Consistent with our epigenomic dataset, the cytokines and chemokines CCL3L1, CCL3, CCL4L2, IL1B, and ISGs IFITM3, IRF1, IFITM1, ISG20, as well as activation marker CD83 and NF-kB signaling related genes (RELB) were up-regulated in cDC2 (Fig. 4e). Interestingly, HIF1A was also up-regulated in cDC2, suggesting epigenetic reprogramming and metabolism changes in cDC260 (Fig. 4e). Furthermore, cDC2 with high expression of NFKBIA, JUNB, and MAP3K8 showed GO enrichment in TNF signaling, regulation of T cell activation, interferon signaling, IL-18 signaling, and AP-1 pathway based on GO analysis (Fig. 4e, f)61,62. The GO analysis showed that the DEGs of cDC1 in BD patients were enriched in the Dectin-1 signaling, gluconeogenesis, interleukin-1 signaling, MAPK1/MAPK3 signaling, and signaling by interleukins pathways. While the DEGs of pDC were enriched in TCR signaling, glycolysis, and gluconeogenesis, Fc epsilon receptor signaling (Fig. 4e, f). Our analysis of DCs showed that DC subsets in BD patients varied greatly compared to those in non-BD, suggesting enhanced DC function and further directed T cells differentiation in BD patients63.
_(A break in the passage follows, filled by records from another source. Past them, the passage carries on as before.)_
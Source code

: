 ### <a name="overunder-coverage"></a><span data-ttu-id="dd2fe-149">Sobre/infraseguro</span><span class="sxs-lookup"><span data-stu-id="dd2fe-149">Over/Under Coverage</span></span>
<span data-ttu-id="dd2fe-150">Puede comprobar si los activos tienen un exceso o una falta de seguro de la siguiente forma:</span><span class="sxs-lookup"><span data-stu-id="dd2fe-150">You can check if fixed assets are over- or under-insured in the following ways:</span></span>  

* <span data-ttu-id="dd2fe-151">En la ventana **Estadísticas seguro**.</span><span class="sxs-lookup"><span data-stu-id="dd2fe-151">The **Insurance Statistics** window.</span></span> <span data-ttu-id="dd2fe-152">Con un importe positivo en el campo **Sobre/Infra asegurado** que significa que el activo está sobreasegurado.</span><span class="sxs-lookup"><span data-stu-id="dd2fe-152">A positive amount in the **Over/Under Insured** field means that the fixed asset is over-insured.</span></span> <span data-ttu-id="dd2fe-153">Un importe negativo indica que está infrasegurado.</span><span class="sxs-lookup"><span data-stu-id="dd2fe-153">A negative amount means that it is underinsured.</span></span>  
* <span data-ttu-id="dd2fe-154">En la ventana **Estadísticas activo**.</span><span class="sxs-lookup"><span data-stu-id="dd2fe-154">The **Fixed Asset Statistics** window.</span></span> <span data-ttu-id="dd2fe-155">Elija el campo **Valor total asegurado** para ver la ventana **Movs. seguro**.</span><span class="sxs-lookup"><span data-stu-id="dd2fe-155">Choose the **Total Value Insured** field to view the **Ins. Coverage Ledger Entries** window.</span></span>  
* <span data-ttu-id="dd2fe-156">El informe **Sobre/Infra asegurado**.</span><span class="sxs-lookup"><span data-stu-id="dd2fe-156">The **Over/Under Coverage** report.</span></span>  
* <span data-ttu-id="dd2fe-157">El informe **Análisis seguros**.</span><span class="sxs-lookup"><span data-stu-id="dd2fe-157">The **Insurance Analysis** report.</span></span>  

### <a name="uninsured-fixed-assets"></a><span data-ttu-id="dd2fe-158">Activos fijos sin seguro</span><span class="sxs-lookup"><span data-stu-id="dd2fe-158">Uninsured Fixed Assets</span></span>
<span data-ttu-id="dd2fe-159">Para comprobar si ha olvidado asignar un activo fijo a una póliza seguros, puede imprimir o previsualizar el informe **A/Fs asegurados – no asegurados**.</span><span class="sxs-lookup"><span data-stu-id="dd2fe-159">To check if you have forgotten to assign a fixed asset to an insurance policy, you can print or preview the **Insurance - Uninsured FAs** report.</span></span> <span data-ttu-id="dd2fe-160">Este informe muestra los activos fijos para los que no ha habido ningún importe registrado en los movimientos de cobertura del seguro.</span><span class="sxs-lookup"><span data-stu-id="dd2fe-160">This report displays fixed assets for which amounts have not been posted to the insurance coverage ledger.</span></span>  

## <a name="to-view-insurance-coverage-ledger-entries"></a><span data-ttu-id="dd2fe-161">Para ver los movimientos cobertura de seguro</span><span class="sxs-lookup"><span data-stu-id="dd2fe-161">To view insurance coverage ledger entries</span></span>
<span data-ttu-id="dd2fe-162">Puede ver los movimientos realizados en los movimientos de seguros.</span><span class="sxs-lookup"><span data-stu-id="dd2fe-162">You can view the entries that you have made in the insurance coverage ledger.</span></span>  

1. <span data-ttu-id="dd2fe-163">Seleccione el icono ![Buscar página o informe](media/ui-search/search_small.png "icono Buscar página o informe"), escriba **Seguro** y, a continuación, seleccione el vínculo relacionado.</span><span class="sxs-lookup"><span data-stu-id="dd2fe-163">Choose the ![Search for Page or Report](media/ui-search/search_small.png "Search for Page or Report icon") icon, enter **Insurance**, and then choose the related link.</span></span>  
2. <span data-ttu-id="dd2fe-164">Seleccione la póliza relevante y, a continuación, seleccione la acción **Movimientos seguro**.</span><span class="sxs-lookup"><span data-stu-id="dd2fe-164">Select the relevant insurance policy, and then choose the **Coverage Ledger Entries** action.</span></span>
It has been reported that monocytes play vital roles in BD4, however, the epigenomic changes of monocytes in BD have not been well characterized. To address this, we sub-grouped monocytes into 4 subclusters, which consisted of classical monocytes based on the GAS and DEGs between each cluster. The classical monocytes (CM) were identified based on the expression of CD14+FCGR3A-, while the non-classical monocytes (NCM) expressed more FCGR3A (Fig. 4g–i, Supplementary Fig. 11a, b, Supplementary Data 8). Notably, cell subsets proportions were altered in BD patients. BD patients had a large proportion of monocytes that highly expressed cytokines and chemokines IL1B, CXCL8, CCL4L2, and CCL3 with CD14+S100A12+FCGR3A-, which we identified as activated classical monocytes (ActCM)43. We also identified previously reported C1Q+ monocytes with a high expression on ISG IFITM2, and pro-inflammatory genes TNF, IL1B, CXCL8, CCL4L2, CCL3, as well as FCGR3A, RHOC, which we identified as activated non-classical monocytes (ActNCM)4,43,64 (Fig. 4g–i). Comparing the relative cell proportions in BD and non-BD groups, we observed a similar trend to what was previously reported in single-cell profiling4, a significant expansion in ActCM and ActNCM, and a notable decrease in NCM in the scATAC-seq dataset, while the proportion of CM was comparable between BD and non-BD groups (Fig. 4j, Supplementary Fig. 11c, Supplementary Data 2). Although we did not notice significant changes in ActNCM in the scRNA-seq dataset, we still observed a significant increase in ActCM (Supplementary Fig. 11c).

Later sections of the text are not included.